Python 3.x tool converting Confluence html to Markdown. Primarily, it uses Github flavored Markdown, but also adds some stuff that is used on stackoverflow. Focusses on code-blocks, tables, lists, images. Might miss some other advanced html tags. See details below. Designed for Confluence 5.8.2.
You need
- python3
- bs4 - BeautifulSoup4
Python3 should be available on most Linux distros. If on Mac, install via brew or download.
bs4 is a HtmlParser. Can be installed via package manager on several Linux distros (e.g. apt-get install python3-bs4
). Otherwise install via pip (e.g. pip3 install beautifulsoup4
)
This project might not support ALL tags. It worked for me for the most part to convert my confluence wiki to github markdown. So clone it, use it as-is, see the results and maybe make modifications for you own needs.

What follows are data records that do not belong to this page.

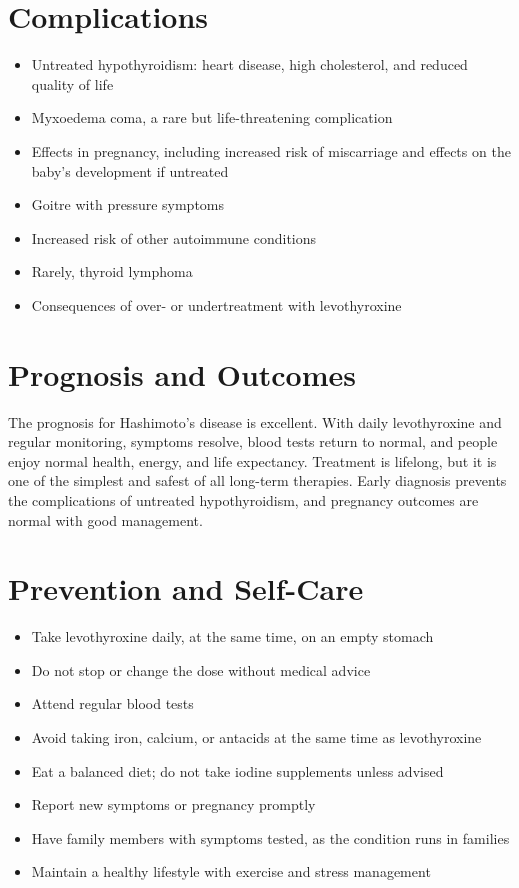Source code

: \section*{Complications}
\begin{itemize}
    \item Untreated hypothyroidism: heart disease, high cholesterol, and reduced quality of life
    \item Myxoedema coma, a rare but life-threatening complication
    \item Effects in pregnancy, including increased risk of miscarriage and effects on the baby's development if untreated
    \item Goitre with pressure symptoms
    \item Increased risk of other autoimmune conditions
    \item Rarely, thyroid lymphoma
    \item Consequences of over- or undertreatment with levothyroxine
\end{itemize}

\section*{Prognosis and Outcomes}
The prognosis for Hashimoto's disease is excellent. With daily levothyroxine and regular monitoring, symptoms resolve, blood tests return to normal, and people enjoy normal health, energy, and life expectancy. Treatment is lifelong, but it is one of the simplest and safest of all long-term therapies. Early diagnosis prevents the complications of untreated hypothyroidism, and pregnancy outcomes are normal with good management.

\section*{Prevention and Self-Care}
\begin{itemize}
    \item Take levothyroxine daily, at the same time, on an empty stomach
    \item Do not stop or change the dose without medical advice
    \item Attend regular blood tests
    \item Avoid taking iron, calcium, or antacids at the same time as levothyroxine
    \item Eat a balanced diet; do not take iodine supplements unless advised
    \item Report new symptoms or pregnancy promptly
    \item Have family members with symptoms tested, as the condition runs in families
    \item Maintain a healthy lifestyle with exercise and stress management
\end{itemize}

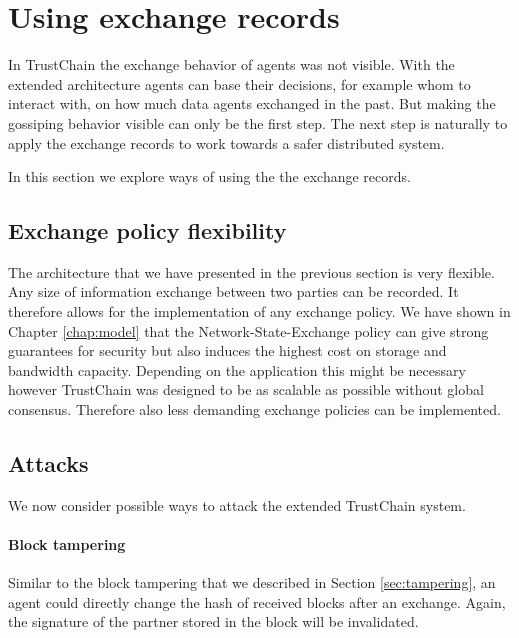 
\section{Using exchange records}
In TrustChain the exchange behavior of agents was not visible. With the extended
architecture agents can base their decisions, for example whom to interact with, on how much data 
agents exchanged in the past. But making the gossiping behavior visible can only be the first step. 
The next step is naturally to apply the exchange records to work towards a safer distributed system.

In this section we explore ways of using the the exchange records. 

\subsection{Exchange policy flexibility}
The architecture that we have presented in the previous section is very flexible. Any size of information 
exchange between two parties can be recorded. It therefore allows for the implementation of any 
exchange policy. We have shown in Chapter \ref{chap:model} that the Network-State-Exchange policy
can give strong guarantees for security but also induces the highest cost on storage and bandwidth 
capacity. Depending on the application this might be necessary however TrustChain was designed to 
be as scalable as possible without global consensus. Therefore also less demanding exchange policies
can be implemented.  

\subsection{Attacks}
We now consider possible ways to attack the extended TrustChain system. 

\paragraph{Block tampering}
Similar to the block tampering that we described in Section \ref{sec:tampering}, an agent could 
directly change the hash of received blocks after an exchange. Again, the signature of the partner 
stored in the block will be invalidated.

- Open Confluence, go to space tools (need to be space admin), export, select html format, download the html zip-file, extract it somewhere
- c2m.py is the only file you need. Either clone the repo or download the single file. No installation required. chmod +x c2m.py
- Run
python3 c2m.py [sourcefolder] [destinationfolder]
Sample:
python3 c2m.py /path/to/extracted/confluence/html/ /tmp/my-markdown
Confluence adds a lot of garbage to any html-page. Not only confluence-specific-css, but also "generated by Confluence"-notes, link-hierarchy, "last-modified"-notes, etc. All this data is ignored, i.e. will not be contained in generated .md files.
Code blocks
are rendered Gibhub-flavored, using three backticks. stackoverflow uses 4-space-indention instead, but code on SO can be easily indented (CTRL-K). SO also uses optional HTML-comments to specify language. Github allows to specify language appended to backticks.
```python
some code
```
Tables are rendered as-is, i.e. html is kept. Even though tables are often written with pipes in markup, pipe-tables have limitations.